■ Goal of the exercise
Transcribe exactly the lines from the one containing "The given program" through the last line of the listing below, inclusive, and nothing beyond them.

■ Recorded data

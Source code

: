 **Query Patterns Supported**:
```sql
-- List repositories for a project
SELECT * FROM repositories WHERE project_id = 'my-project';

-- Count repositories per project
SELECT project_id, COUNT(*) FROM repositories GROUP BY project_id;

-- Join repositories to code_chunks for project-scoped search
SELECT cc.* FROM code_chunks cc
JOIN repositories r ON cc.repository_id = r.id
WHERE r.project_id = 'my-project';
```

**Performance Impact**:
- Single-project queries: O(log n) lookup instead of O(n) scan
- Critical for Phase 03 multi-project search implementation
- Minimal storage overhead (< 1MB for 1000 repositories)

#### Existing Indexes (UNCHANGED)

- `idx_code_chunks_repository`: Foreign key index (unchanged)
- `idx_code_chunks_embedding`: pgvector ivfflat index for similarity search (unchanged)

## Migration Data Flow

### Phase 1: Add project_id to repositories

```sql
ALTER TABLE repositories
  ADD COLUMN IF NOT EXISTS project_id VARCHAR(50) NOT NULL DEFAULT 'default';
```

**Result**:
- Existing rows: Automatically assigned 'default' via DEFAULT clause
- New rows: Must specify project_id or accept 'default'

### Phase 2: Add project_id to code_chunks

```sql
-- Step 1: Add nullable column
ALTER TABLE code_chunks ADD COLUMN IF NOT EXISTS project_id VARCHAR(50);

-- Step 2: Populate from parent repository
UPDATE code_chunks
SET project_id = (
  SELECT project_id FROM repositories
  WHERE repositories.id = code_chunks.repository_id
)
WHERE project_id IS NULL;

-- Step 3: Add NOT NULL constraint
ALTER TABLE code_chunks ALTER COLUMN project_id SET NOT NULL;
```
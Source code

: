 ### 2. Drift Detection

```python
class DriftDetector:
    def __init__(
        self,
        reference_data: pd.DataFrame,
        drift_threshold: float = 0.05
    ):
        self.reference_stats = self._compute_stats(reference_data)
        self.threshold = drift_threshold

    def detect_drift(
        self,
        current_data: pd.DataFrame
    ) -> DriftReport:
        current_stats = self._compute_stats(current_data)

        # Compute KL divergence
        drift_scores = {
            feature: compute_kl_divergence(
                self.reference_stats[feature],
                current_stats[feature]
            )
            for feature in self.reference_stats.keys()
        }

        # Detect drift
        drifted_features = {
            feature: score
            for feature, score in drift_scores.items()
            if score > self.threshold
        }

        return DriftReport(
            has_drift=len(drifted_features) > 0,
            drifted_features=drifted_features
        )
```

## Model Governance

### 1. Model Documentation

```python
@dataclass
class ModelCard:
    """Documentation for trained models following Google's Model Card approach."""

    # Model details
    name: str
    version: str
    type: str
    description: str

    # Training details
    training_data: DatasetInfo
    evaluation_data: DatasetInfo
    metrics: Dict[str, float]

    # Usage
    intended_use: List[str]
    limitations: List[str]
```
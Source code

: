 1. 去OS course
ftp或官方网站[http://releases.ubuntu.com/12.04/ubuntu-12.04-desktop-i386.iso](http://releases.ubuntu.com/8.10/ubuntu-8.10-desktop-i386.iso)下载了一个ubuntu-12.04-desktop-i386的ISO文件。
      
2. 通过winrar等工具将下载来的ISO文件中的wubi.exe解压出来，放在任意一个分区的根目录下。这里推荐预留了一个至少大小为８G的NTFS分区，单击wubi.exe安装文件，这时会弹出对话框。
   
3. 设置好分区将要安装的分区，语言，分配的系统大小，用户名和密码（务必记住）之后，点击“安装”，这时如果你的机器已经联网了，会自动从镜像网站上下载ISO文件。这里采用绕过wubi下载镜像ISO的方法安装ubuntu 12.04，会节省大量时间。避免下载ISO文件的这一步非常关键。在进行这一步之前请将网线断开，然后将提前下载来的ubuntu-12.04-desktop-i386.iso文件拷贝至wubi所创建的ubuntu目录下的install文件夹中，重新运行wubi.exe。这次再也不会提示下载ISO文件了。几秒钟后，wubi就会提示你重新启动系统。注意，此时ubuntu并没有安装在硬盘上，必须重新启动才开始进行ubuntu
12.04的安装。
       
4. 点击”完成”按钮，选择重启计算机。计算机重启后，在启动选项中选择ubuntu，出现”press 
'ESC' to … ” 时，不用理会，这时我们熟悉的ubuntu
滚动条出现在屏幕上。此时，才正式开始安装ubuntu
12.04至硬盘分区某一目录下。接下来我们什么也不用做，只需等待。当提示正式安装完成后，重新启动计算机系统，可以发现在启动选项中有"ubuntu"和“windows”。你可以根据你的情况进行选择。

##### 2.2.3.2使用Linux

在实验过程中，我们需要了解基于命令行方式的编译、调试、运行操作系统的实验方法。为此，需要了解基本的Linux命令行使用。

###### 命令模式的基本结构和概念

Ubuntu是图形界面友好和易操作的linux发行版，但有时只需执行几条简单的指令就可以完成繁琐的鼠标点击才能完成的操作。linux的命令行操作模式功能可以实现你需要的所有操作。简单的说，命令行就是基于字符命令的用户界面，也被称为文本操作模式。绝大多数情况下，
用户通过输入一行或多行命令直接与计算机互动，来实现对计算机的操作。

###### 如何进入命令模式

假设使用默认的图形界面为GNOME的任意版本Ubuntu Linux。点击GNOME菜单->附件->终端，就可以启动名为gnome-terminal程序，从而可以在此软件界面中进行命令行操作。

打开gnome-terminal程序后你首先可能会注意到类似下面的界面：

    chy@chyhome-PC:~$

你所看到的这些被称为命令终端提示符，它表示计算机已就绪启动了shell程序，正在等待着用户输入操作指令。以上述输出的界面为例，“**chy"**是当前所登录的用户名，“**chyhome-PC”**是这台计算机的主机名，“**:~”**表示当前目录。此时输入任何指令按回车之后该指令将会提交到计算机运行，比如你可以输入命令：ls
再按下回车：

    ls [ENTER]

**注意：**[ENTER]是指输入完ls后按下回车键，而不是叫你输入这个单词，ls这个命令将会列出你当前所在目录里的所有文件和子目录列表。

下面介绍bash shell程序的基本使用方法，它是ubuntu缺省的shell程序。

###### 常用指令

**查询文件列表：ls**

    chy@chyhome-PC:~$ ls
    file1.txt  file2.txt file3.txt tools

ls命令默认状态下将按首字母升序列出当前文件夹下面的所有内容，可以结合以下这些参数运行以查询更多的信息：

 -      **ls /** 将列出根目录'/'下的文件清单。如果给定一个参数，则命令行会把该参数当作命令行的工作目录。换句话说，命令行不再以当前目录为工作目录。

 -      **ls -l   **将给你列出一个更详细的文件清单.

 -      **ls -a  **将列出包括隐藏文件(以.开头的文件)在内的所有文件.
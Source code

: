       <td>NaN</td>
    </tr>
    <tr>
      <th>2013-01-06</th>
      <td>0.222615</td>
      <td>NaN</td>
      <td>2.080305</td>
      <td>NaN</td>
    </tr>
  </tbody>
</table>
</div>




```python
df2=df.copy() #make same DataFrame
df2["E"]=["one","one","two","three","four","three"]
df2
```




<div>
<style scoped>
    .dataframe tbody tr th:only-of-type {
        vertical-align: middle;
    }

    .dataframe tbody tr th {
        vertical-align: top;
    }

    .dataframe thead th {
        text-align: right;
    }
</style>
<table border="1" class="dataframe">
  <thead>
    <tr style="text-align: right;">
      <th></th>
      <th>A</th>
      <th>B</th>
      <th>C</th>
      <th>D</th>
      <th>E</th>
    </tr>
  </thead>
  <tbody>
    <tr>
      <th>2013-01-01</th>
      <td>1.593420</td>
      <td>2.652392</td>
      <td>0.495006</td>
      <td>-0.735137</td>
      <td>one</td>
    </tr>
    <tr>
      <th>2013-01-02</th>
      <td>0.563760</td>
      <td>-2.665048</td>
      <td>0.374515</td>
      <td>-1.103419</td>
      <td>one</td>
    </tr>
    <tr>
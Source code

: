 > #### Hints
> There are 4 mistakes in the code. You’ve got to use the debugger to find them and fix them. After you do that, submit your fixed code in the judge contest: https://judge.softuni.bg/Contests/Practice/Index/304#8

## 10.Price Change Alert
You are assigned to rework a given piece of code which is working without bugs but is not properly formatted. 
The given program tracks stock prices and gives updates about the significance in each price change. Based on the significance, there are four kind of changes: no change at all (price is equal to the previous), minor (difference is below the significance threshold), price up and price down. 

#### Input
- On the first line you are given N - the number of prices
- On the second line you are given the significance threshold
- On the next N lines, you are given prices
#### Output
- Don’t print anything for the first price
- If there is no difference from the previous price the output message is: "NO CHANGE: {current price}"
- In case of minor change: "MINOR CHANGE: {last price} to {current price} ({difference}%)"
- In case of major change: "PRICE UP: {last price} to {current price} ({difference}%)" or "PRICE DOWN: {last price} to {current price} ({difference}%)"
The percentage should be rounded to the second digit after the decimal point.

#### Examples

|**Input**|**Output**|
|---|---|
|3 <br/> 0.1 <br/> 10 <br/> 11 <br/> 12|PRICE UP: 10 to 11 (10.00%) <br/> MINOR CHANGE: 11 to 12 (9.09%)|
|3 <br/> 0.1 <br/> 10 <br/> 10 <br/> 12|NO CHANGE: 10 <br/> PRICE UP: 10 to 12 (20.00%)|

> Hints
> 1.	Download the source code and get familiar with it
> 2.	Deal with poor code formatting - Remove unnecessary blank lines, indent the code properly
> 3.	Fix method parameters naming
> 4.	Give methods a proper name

■ Completed task
The given program tracks stock prices and gives updates about the significance in each price change. Based on the significance, there are four kind of changes: no change at all (price is equal to the previous), minor (difference is below the significance threshold), price up and price down. 

#### Input
- On the first line you are given N - the number of prices
- On the second line you are given the significance threshold
- On the next N lines, you are given prices
#### Output
- Don’t print anything for the first price
- If there is no difference from the previous price the output message is: "NO CHANGE: {current price}"
- In case of minor change: "MINOR CHANGE: {last price} to {current price} ({difference}%)"
- In case of major change: "PRICE UP: {last price} to {current price} ({difference}%)" or "PRICE DOWN: {last price} to {current price} ({difference}%)"
The percentage should be rounded to the second digit after the decimal point.

#### Examples

|**Input**|**Output**|
|---|---|
|3 <br/> 0.1 <br/> 10 <br/> 11 <br/> 12|PRICE UP: 10 to 11 (10.00%) <br/> MINOR CHANGE: 11 to 12 (9.09%)|
|3 <br/> 0.1 <br/> 10 <br/> 10 <br/> 12|NO CHANGE: 10 <br/> PRICE UP: 10 to 12 (20.00%)|

> Hints
> 1.	Download the source code and get familiar with it
> 2.	Deal with poor code formatting - Remove unnecessary blank lines, indent the code properly
> 3.	Fix method parameters naming
> 4.	Give methods a proper name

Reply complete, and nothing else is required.